-------- Listed entries --------

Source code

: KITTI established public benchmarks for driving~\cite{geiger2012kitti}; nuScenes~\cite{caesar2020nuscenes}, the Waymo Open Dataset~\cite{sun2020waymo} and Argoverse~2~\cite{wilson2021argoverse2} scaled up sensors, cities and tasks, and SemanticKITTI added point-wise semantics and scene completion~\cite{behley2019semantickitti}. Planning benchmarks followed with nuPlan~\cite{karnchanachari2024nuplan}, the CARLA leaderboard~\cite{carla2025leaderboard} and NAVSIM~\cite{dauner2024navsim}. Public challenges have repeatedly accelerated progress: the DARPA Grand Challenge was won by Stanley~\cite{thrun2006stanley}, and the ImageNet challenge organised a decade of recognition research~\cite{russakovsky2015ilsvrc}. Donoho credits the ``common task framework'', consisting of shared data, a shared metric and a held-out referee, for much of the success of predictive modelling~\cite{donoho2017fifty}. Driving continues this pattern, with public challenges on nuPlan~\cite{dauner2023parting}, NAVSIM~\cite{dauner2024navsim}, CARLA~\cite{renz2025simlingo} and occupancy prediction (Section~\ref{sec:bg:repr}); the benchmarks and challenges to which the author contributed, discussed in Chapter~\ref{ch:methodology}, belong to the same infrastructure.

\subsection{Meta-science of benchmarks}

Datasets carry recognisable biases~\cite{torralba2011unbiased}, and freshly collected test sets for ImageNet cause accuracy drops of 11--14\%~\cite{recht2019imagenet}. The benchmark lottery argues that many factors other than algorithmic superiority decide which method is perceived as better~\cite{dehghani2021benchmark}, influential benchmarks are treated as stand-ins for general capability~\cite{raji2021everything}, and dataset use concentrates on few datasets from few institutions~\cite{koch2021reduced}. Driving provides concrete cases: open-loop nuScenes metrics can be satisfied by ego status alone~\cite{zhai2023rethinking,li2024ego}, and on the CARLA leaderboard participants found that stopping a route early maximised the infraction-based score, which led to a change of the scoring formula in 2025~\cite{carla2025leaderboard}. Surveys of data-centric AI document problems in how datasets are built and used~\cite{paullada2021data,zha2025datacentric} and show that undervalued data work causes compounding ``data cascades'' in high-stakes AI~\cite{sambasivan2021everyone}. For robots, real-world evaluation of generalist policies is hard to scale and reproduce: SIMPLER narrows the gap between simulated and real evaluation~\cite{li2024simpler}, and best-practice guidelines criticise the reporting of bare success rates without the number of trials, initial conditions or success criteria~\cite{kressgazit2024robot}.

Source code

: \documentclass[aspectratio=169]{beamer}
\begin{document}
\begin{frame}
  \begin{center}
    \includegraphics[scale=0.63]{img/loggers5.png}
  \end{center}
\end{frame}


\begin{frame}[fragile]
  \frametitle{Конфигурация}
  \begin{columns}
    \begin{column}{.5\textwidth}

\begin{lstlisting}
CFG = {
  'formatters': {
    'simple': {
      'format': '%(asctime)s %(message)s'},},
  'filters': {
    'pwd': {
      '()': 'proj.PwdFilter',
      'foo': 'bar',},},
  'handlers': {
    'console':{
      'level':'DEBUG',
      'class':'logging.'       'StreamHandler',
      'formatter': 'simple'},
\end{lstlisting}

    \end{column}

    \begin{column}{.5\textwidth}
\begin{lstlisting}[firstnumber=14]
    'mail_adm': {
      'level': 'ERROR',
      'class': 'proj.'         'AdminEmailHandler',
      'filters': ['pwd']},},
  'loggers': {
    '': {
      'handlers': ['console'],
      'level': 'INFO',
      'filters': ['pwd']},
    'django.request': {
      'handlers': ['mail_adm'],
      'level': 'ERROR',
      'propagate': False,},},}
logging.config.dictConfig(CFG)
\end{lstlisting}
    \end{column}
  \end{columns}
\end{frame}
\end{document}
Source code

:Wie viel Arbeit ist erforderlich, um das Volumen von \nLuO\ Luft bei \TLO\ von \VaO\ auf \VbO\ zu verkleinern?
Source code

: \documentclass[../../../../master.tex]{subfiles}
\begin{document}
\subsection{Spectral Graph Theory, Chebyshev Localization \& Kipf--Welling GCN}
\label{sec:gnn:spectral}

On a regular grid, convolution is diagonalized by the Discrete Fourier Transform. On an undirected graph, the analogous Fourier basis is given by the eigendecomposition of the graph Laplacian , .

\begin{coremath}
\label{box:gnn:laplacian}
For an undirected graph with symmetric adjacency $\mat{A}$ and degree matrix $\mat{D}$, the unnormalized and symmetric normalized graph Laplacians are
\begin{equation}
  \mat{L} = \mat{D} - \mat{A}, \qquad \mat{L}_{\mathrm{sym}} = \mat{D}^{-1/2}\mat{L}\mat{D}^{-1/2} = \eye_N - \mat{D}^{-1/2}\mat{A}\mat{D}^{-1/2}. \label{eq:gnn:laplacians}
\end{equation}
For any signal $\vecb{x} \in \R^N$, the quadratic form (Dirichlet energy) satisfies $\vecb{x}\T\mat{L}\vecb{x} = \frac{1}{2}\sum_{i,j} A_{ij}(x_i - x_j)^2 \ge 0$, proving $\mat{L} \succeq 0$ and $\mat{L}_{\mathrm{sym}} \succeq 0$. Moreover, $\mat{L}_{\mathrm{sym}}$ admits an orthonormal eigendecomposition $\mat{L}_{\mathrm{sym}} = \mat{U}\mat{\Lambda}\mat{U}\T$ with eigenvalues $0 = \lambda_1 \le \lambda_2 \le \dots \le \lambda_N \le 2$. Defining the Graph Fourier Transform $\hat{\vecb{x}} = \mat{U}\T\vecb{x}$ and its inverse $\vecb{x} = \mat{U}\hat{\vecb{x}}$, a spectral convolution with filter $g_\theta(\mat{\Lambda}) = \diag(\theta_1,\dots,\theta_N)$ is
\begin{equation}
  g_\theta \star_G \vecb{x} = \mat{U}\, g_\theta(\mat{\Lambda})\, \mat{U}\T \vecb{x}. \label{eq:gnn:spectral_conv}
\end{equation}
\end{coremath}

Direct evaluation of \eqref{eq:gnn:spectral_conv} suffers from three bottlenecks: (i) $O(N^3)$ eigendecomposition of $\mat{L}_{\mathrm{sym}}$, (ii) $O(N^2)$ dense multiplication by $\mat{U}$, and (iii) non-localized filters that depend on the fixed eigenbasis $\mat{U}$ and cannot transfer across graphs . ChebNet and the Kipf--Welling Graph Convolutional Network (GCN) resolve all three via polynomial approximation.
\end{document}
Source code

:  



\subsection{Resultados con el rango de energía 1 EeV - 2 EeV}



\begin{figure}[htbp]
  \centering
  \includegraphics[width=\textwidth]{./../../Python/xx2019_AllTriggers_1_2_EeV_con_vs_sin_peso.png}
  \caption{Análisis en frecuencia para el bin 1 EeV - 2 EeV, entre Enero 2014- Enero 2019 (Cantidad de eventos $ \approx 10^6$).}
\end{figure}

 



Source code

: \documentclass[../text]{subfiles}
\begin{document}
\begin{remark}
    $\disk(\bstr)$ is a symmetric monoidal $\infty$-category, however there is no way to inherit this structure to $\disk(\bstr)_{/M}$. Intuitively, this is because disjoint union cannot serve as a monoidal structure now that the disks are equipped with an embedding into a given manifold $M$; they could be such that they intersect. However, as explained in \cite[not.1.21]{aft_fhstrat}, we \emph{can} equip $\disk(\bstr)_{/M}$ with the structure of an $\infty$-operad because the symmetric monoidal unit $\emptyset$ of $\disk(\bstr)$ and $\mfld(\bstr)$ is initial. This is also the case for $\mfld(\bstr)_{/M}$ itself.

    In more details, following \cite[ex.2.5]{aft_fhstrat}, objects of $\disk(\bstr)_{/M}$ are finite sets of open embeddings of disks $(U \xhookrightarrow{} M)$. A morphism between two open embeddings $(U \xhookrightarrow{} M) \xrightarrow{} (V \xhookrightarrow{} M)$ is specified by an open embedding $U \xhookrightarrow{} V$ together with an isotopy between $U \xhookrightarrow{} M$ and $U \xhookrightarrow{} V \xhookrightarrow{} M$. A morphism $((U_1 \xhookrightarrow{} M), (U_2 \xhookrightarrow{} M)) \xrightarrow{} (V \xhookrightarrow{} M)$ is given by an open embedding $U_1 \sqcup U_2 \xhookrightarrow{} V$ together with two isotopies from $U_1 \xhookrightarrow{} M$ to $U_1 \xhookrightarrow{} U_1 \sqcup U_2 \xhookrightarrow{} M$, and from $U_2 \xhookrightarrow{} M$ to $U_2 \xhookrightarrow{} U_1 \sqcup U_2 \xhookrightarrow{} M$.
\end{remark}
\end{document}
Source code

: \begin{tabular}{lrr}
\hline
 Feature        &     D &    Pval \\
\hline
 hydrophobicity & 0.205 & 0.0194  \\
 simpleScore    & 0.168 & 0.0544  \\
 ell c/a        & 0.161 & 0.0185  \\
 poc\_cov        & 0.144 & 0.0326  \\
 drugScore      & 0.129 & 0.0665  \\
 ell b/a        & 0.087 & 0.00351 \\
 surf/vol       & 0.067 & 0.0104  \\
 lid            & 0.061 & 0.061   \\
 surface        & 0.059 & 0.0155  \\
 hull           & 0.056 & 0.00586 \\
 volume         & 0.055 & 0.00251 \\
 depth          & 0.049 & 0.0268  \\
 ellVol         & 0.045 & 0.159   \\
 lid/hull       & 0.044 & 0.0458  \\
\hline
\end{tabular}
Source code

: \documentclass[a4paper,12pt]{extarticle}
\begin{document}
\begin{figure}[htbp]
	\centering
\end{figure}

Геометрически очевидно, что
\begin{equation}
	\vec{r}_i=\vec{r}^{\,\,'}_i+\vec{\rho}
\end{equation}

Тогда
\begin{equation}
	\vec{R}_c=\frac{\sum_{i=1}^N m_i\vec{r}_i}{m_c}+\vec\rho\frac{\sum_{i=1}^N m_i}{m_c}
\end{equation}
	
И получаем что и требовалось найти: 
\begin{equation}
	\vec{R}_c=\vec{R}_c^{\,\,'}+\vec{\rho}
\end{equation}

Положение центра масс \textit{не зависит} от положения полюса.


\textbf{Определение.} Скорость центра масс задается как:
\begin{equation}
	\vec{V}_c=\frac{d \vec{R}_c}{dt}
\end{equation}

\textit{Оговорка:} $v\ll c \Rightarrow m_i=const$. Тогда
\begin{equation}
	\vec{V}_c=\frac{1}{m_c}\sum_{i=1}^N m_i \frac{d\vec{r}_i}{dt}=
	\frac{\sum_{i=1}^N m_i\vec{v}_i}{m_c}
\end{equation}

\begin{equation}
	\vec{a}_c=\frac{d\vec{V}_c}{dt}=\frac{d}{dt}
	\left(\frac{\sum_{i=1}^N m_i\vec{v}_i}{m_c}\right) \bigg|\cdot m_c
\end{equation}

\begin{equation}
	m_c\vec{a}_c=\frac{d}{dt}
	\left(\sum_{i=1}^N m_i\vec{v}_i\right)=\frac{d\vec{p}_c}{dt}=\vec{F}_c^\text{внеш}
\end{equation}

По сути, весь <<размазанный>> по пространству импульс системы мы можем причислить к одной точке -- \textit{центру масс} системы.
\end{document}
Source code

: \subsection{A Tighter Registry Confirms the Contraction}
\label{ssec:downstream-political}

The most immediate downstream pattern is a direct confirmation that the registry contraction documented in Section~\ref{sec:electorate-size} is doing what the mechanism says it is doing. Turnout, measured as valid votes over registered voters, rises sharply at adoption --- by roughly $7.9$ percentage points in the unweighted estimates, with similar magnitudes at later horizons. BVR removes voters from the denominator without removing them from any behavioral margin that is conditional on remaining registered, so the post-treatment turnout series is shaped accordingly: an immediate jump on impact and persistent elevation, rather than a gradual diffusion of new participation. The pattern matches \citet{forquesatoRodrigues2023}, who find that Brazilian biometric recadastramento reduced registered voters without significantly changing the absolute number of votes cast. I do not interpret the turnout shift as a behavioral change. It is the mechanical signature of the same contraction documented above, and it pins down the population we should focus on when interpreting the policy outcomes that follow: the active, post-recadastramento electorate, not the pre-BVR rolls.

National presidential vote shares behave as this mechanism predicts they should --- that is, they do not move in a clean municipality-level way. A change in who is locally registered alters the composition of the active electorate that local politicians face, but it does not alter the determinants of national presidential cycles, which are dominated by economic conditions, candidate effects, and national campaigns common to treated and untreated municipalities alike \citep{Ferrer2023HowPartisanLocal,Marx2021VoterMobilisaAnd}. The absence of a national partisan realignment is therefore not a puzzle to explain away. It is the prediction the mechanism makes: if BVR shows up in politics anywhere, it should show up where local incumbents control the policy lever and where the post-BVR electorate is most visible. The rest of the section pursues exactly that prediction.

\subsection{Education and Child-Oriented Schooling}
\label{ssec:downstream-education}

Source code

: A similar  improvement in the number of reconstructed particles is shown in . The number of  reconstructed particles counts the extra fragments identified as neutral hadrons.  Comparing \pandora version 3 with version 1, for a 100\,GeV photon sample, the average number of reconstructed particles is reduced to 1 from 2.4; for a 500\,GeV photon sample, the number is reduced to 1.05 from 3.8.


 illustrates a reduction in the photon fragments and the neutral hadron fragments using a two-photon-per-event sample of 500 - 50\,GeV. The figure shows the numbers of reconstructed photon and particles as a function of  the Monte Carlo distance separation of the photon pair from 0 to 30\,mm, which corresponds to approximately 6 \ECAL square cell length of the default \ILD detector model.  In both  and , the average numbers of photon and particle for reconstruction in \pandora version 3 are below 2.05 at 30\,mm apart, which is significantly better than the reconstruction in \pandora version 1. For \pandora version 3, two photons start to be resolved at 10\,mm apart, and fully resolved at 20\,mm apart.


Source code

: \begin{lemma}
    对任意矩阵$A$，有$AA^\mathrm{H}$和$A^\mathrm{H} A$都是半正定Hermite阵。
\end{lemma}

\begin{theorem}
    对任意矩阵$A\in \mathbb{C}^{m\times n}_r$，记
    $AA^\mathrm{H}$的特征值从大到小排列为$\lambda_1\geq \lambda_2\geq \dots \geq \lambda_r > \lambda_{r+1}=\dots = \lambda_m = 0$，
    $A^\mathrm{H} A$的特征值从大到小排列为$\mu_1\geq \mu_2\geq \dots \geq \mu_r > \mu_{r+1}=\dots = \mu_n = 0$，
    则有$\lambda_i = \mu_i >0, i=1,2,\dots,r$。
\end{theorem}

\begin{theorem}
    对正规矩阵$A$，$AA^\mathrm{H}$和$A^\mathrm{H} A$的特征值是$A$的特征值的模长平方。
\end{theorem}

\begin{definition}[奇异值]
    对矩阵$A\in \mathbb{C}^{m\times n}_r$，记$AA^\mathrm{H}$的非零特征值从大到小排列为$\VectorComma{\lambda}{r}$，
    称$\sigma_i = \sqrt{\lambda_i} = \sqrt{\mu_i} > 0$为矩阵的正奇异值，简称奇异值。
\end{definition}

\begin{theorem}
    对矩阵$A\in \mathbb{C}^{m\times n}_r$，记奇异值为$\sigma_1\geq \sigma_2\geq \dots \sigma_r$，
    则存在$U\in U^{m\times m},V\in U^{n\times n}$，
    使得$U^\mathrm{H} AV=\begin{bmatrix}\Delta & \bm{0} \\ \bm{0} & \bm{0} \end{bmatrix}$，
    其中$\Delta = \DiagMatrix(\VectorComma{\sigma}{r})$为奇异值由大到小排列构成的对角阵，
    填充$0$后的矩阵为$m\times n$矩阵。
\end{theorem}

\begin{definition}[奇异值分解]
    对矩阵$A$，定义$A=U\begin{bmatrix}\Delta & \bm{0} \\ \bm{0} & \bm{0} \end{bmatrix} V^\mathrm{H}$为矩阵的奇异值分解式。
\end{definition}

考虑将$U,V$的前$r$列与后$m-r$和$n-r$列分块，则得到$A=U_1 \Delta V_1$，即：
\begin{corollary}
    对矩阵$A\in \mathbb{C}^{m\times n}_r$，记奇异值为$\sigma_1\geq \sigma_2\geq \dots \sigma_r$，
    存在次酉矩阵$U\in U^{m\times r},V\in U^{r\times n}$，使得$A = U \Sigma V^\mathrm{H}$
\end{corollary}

--------

Please say only the number of lines in the data that hold "对任意矩阵".

2